Darkassassin07@lemmy.ca on 21 Jul 2024 13:52 collapse

I’m getting real sick of companies acting like rapists and society just accepting it, if not justifying it for them.

No means no. Plain and simple.

nova_ad_vitum@lemmy.ca on 21 Jul 2024 08:47 next collapse

The distinction between that and a malicious hack consists entirely of intent .

Reawake9179@lemmy.kde.social on 21 Jul 2024 10:53 collapse

Well that’s just terrorism then

Wiz@midwest.social on 21 Jul 2024 13:00 collapse

Terrorism would require a political angle.

This is malicious incompetence.

rottingleaf@lemmy.world on 21 Jul 2024 15:49 collapse

One can argue that there is a very niche political angle to this - teaching Windows users the fear of God, so that they’d see the error of their ways. But it works in our favor, so let’s not concentrate attention on it.
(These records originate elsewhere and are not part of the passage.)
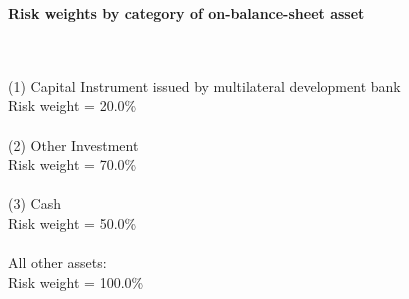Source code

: \documentclass{article}
\begin{document}
\setlength{\parindent}{0em}
\begin{center}{\bf Risk weights by category of on-balance-sheet asset}\end{center}
~\\
~\\

(1) Capital Instrument issued by multilateral development bank\\
Risk weight = 20.0\%\\

~\\
(2) Other Investment\\
Risk weight = 70.0\%\\

~\\
(3) Cash\\
Risk weight = 50.0\%\\

~\\
All other assets:\\
Risk weight = 100.0\%\\

~\\
\end{document}
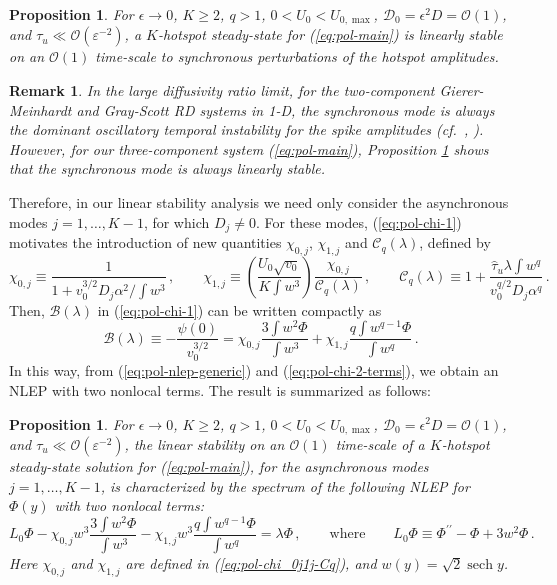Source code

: \documentclass{article}%
\newtheorem{rem}[theorem]{Remark}
\newtheorem{prop}[theorem]{Proposition}
\newcommand{\eps}{{\displaystyle \varepsilon}}
\DeclareMathOperator{\sech}{sech}
\begin{document}
\begin{prop}\label{prop:sync} For $\epsilon\to 0$, $K\geq 2$, $q>1$, 
$0<U_0<U_{0,\max}$, ${\mathcal D}_0=\epsilon^2 D = {\mathcal O}(1)$,
  and $\tau_u\ll {\mathcal O}(\eps^{-2})$, a $K$-hotspot steady-state
  for (\ref{eq:pol-main}) is linearly stable on an ${\mathcal O}(1)$
  time-scale to synchronous perturbations of the hotspot amplitudes.
\end{prop}

\begin{rem}\label{rd:sync} 
In the large diffusivity ratio limit, for the two-component
Gierer-Meinhardt and Gray-Scott RD systems in 1-D, the synchronous
mode is always the dominant oscillatory temporal instability for the
spike amplitudes (cf.~\cite{mjww_1}, \cite{kww_gs}). However, for
our three-component system (\ref{eq:pol-main}), Proposition
\ref{prop:sync} shows that the synchronous mode is always linearly
stable.
\end{rem}

Therefore, in our linear stability analysis we need only consider the
asynchronous modes $j=1,\ldots,K-1$, for which $D_j\neq 0$. For these
modes, (\ref{eq:pol-chi-1}) motivates the introduction
of new quantities $\chi_{0,j}$, $\chi_{1,j}$ and ${\mathcal
  C}_q(\lambda)$, defined by
\begin{equation}
\chi_{0,j}\equiv\frac{1}{1+v_{0}^{3/2}D_{j}\alpha^2/\int w^{3}}\,,\qquad
\chi_{1,j}\equiv \left( \frac{U_{0}\sqrt{v_{0}}}{K\int w^{3}}\right)
\frac{\chi_{0,j}}{\mathcal{C}_{q}(\lambda)}\,, \qquad
\mathcal{C}_{q}(\lambda)\equiv 1+\frac{\hat{\tau}_{u}\lambda \int w^q }
{v_{0}^{q/2}D_{j}\alpha^q } \,. \label{eq:pol-chi_0j1j-Cq}
\end{equation}
Then, ${\mathcal B}(\lambda)$ in (\ref{eq:pol-chi-1}) can be written
compactly as
\begin{equation}
{\mathcal B}(\lambda)\equiv -\frac{\psi(0)}{v_0^{3/2}} =
\chi_{0,j}\frac{3\int w^{2}\Phi}{\int w^{3}}+
\chi_{1,j} \frac{q\int w^{q-1}\Phi}{\int w^{q}}\,.
\label{eq:pol-chi-2-terms}
\end{equation}
In this way, from (\ref{eq:pol-nlep-generic}) and
(\ref{eq:pol-chi-2-terms}), we obtain an NLEP with two nonlocal terms.
The result is summarized as follows:

\begin{prop}\label{main:stab_0} For $\epsilon\to 0$, $K\geq 2$, $q>1$, 
$0<U_0<U_{0,\max}$, ${\mathcal D}_0=\epsilon^2 D = {\mathcal
    O}(1)$, and $\tau_u\ll {\mathcal O}(\eps^{-2})$, the linear
  stability on an ${\mathcal O}(1)$ time-scale of a $K$-hotspot
  steady-state solution for (\ref{eq:pol-main}), for the asynchronous
  modes $j=1,\ldots,K-1$, is characterized by the spectrum of the
  following NLEP for $\Phi(y)$ with two nonlocal terms:
\begin{equation}\label{stab:nlep_old}
  L_{0}\Phi- \chi_{0,j} w^3\frac{3 \int w^2\Phi }{\int w^3} - 
   \chi_{1,j} w^3 \frac{q \int w^{q-1} \Phi}{\int w^q} = \lambda
   \Phi\,, \qquad \mbox{where} \qquad
 L_{0}\Phi \equiv  \Phi^{\prime\prime}-\Phi+3w^{2}\Phi \,.
\end{equation}
Here $\chi_{0,j}$ and $\chi_{1,j}$ are defined in
(\ref{eq:pol-chi_0j1j-Cq}), and $w(y)=\sqrt{2}\sech y$.
\end{prop}
\end{document}
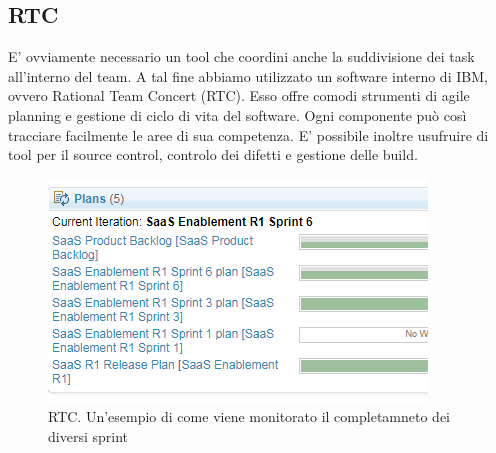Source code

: \subsection{RTC}
E' ovviamente necessario un tool che coordini anche la suddivisione dei task all'interno del team. A tal fine abbiamo utilizzato un software interno di IBM, ovvero Rational Team Concert (RTC). Esso offre comodi strumenti di agile planning e gestione di ciclo di vita del software. Ogni componente può così tracciare facilmente le aree di sua competenza. E' possibile inoltre usufruire di tool per il source control, controlo dei difetti e gestione delle build.
\begin{figure}[h!]
	\centering
	\includegraphics[width=\textwidth,keepaspectratio=true]{capitoli/imgs/rtc2.PNG}
	\caption{RTC. Un'esempio di come viene monitorato il completamneto dei diversi sprint}
\end{figure}


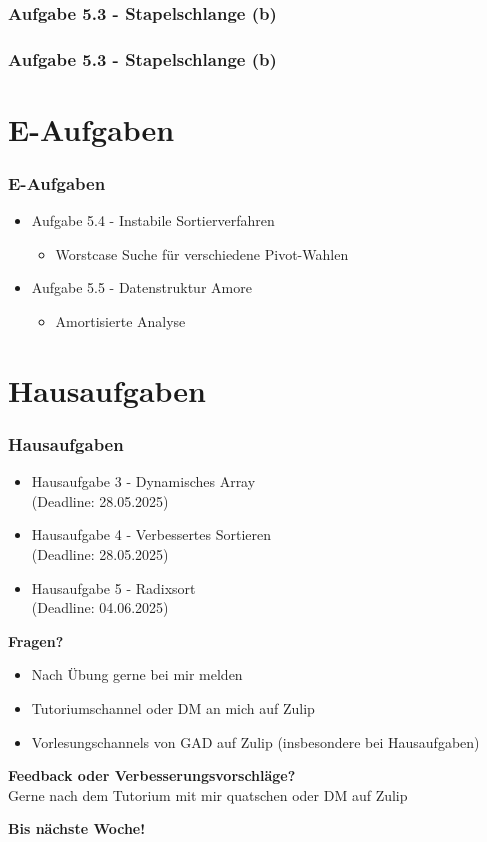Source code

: \documentclass{beamer}
\begin{document}
\begin{frame}
	\frametitle{Aufgabe 5.3 - Stapelschlange (b)}
\end{frame}

\begin{frame}
	\frametitle{Aufgabe 5.3 - Stapelschlange (b)}
\end{frame}

\section{E-Aufgaben}
\begin{frame}
	\frametitle{E-Aufgaben}
	\begin{itemize}
		\item Aufgabe 5.4 - Instabile Sortierverfahren \\
		      \begin{itemize}
			      \item Worstcase Suche für verschiedene Pivot-Wahlen
		      \end{itemize}
		\item Aufgabe 5.5 - Datenstruktur Amore \\
		      \begin{itemize}
			      \item Amortisierte Analyse
		      \end{itemize}
	\end{itemize}
\end{frame}

\section{Hausaufgaben}
\begin{frame}
	\frametitle{Hausaufgaben}
	\begin{itemize}
		\item Hausaufgabe 3 - Dynamisches Array \\
		      (Deadline: 28.05.2025)
		\item Hausaufgabe 4 - Verbessertes Sortieren \\
		      (Deadline: 28.05.2025)
		\item Hausaufgabe 5 - Radixsort \\
		      (Deadline: 04.06.2025)
	\end{itemize}
\end{frame}

\begin{frame}
	\textbf{Fragen?}
	\begin{itemize}
		\item Nach Übung gerne bei mir melden
		\item Tutoriumschannel oder DM an mich auf Zulip
		\item Vorlesungschannels von GAD auf Zulip (insbesondere bei Hausaufgaben)
	\end{itemize}

	\medskip
	\textbf{Feedback oder Verbesserungsvorschläge?} \\
	Gerne nach dem Tutorium mit mir quatschen oder DM auf Zulip

	\medskip
	\textbf{Bis nächste Woche!}
\end{frame}

\end{document}
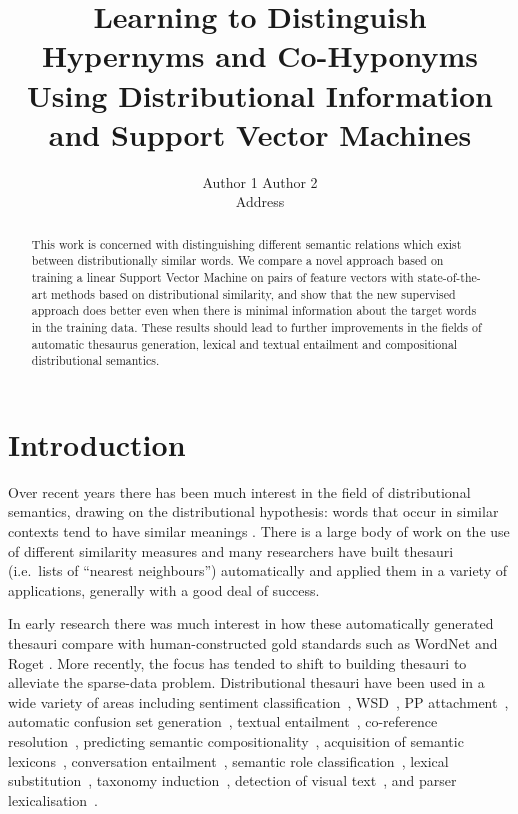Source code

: \documentclass[11pt]{article}
\title{Learning to Distinguish Hypernyms and Co-Hyponyms Using Distributional Information and Support Vector Machines}
\author{Author 1 Author 2\\
Address}
\date{} %
\begin{document}
\maketitle

\begin{abstract}
This work is concerned with distinguishing different semantic relations which exist between distributionally similar words.  We compare a novel approach based on training a linear Support Vector Machine on pairs of feature vectors with state-of-the-art methods based on distributional similarity, and show that the new supervised approach does better even when there is minimal information about the target words in the training data.  These results should lead to further improvements in the fields of automatic thesaurus generation, lexical and textual entailment and compositional distributional semantics.
\end{abstract}
\section{Introduction}

Over recent years there has been much interest in the field of distributional semantics, drawing on the distributional hypothesis: words that occur in similar contexts tend to have similar meanings \cite{Harris1954}.   There is a large body of work on the use of different similarity measures \cite{Lee1999,Weeds2003,Curran2004} and many researchers have built thesauri (i.e.~lists of ``nearest neighbours'') automatically and applied them in a variety of applications, generally with a good deal of success.

In early research there was much interest in how these automatically generated thesauri compare with human-constructed gold standards such as WordNet and Roget \cite{Lin1998,Kilgarriff2000}.  More recently, the focus has tended to shift to building thesauri to alleviate the sparse-data problem.  Distributional thesauri have been used in a wide variety of areas including sentiment classification~\cite{Bollegala2011}, WSD~\cite{miller-EtAl:2012:PAPERS,khapra-EtAl:2010:ACL}, PP attachment~\cite{Calvo05distributionalthesaurus}, automatic confusion set generation~\cite{xue-hwa:2012:PAPERS}, textual entailment~\cite{berant-dagan-goldberger:2010:ACL}, co-reference resolution~\cite{lee-EtAl:2012:EMNLP-CoNLL}, predicting semantic compositionality~\cite{bergsma-EtAl:2010:EMNLP}, acquisition of semantic lexicons~\cite{mcintosh:2010:EMNLP}, conversation entailment~\cite{zhang-chai:2010:EMNLP}, semantic role classification~\cite{zapirain-EtAl:2010:NAACLHLT}, lexical substitution~\cite{szarvas-biemann-gurevych:2013:NAACL-HLT}, taxonomy induction~\cite{fountain-lapata:2012:NAACL-HLT}, detection of visual text~\cite{dodge-EtAl:2012:NAACL-HLT}, and parser lexicalisation~\cite{rei-briscoe:2013:NAACL-HLT}.  
\end{document}
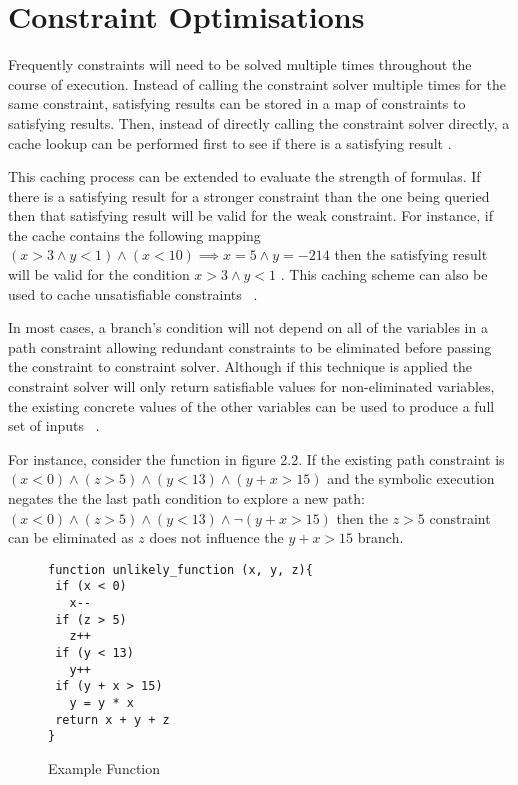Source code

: \documentclass[]{final_report}
\begin{document}
\section{Constraint Optimisations}
Frequently constraints will need to be solved multiple times throughout the course of execution. Instead of calling the constraint solver multiple times for the same constraint, satisfying results can be stored in a map of constraints to satisfying results. Then, instead of directly calling the constraint solver directly, a cache lookup can be performed first to see if there is a satisfying result \cite{cadar2008klee}.

This caching process can be extended to evaluate the strength of formulas. If there is a satisfying result for a stronger constraint than the one being queried then that satisfying result will be valid for the weak constraint. For instance, if the cache contains the following mapping $ (x > 3 \land y <1) \land (x < 10) \implies x = 5 \land y =  -214$ then the satisfying result will be valid for the condition $x > 3 \land y < 1 $ . This caching scheme can also be used to cache unsatisfiable constraints ~\cite{cadar2008klee}.

In most cases, a branch's condition will not depend on all of the variables in a path constraint allowing redundant constraints to be eliminated before passing the constraint to constraint solver. Although if this technique is applied the constraint solver will only return satisfiable values for non-eliminated variables, the existing concrete values of the other variables can be used to produce a full set of inputs ~\cite{cadar2013symbolic}.

For instance, consider the function in figure 2.2. If the existing path constraint is  $(x < 0 ) \land ( z  > 5) \land (y < 13) \land (y + x > 15) $ and the symbolic execution negates the the last path condition to explore a new path:  $ (x < 0) \land (z > 5) \land (y < 13) \land \lnot(y + x > 15)$ then the  $z > 5$ constraint can be eliminated as $z$ does not influence the $y + x > 15$ branch.

\begin{figure}[h]
\begin{verbatim}
function unlikely_function (x, y, z){
 if (x < 0)
   x--
 if (z > 5)
   z++
 if (y < 13)
   y++
 if (y + x > 15)
   y = y * x
 return x + y + z
}
\end{verbatim}
\caption{\label{fig:example-function} Example Function}
\end{figure} 
\end{document}
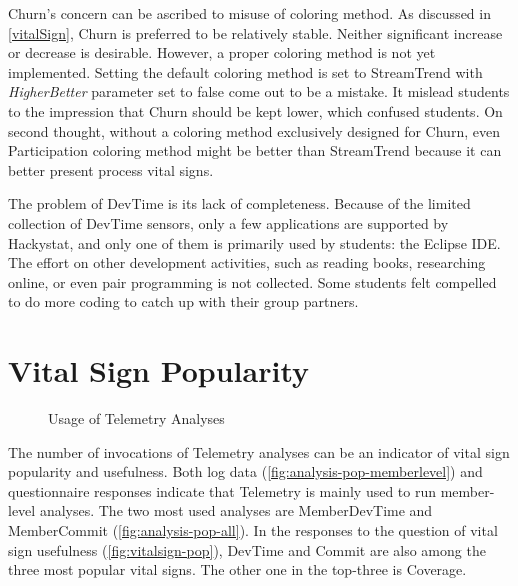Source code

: Churn's concern can be ascribed to misuse of coloring method. As discussed in \autoref{vitalSign}, Churn is preferred to be relatively stable. Neither significant increase or decrease is desirable. However, a proper coloring method is not yet implemented. Setting the default coloring method is set to StreamTrend with {\it HigherBetter} parameter set to false come out to be a mistake. It mislead students to the impression that Churn should be kept lower, which confused students. On second thought, without a coloring method exclusively designed for Churn, even Participation coloring method might be better than StreamTrend because it can better present process vital signs.

The problem of DevTime is its lack of completeness. Because of the limited collection of DevTime sensors, only a few applications are supported by Hackystat, and only one of them is primarily used by students: the Eclipse IDE. The effort on other development activities, such as reading books, researching online, or even pair programming is not collected. Some students felt compelled to do more coding to catch up with their group partners.


\section {Vital Sign Popularity}

\begin{figure}[htbp] %
   \centering     
   \vspace{.3in}
   \caption{Usage of Telemetry Analyses}
   \label{fig:analysis-pop}
\end{figure}

The number of invocations of Telemetry analyses can be an indicator of vital sign popularity and usefulness. Both log data (\autoref{fig:analysis-pop-memberlevel}) and questionnaire responses indicate that Telemetry is mainly used to run member-level analyses. The two most used analyses are MemberDevTime and MemberCommit (\autoref{fig:analysis-pop-all}). In the responses to the question of vital sign usefulness (\autoref{fig:vitalsign-pop}), DevTime and Commit are also among the three most popular vital signs. The other one in the top-three is Coverage.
db2@lemmy.world on 21 Jul 2024 04:10 next collapse

I doubt it was that few.

alucard@sopuli.xyz on 21 Jul 2024 16:26 collapse

For reals. Their self reporting is just trying to mitigate damages from the mistake

EvilEyedPanda@lemmy.world on 22 Jul 2024 00:21 collapse

How many windows updates have bricked PC’s over the years?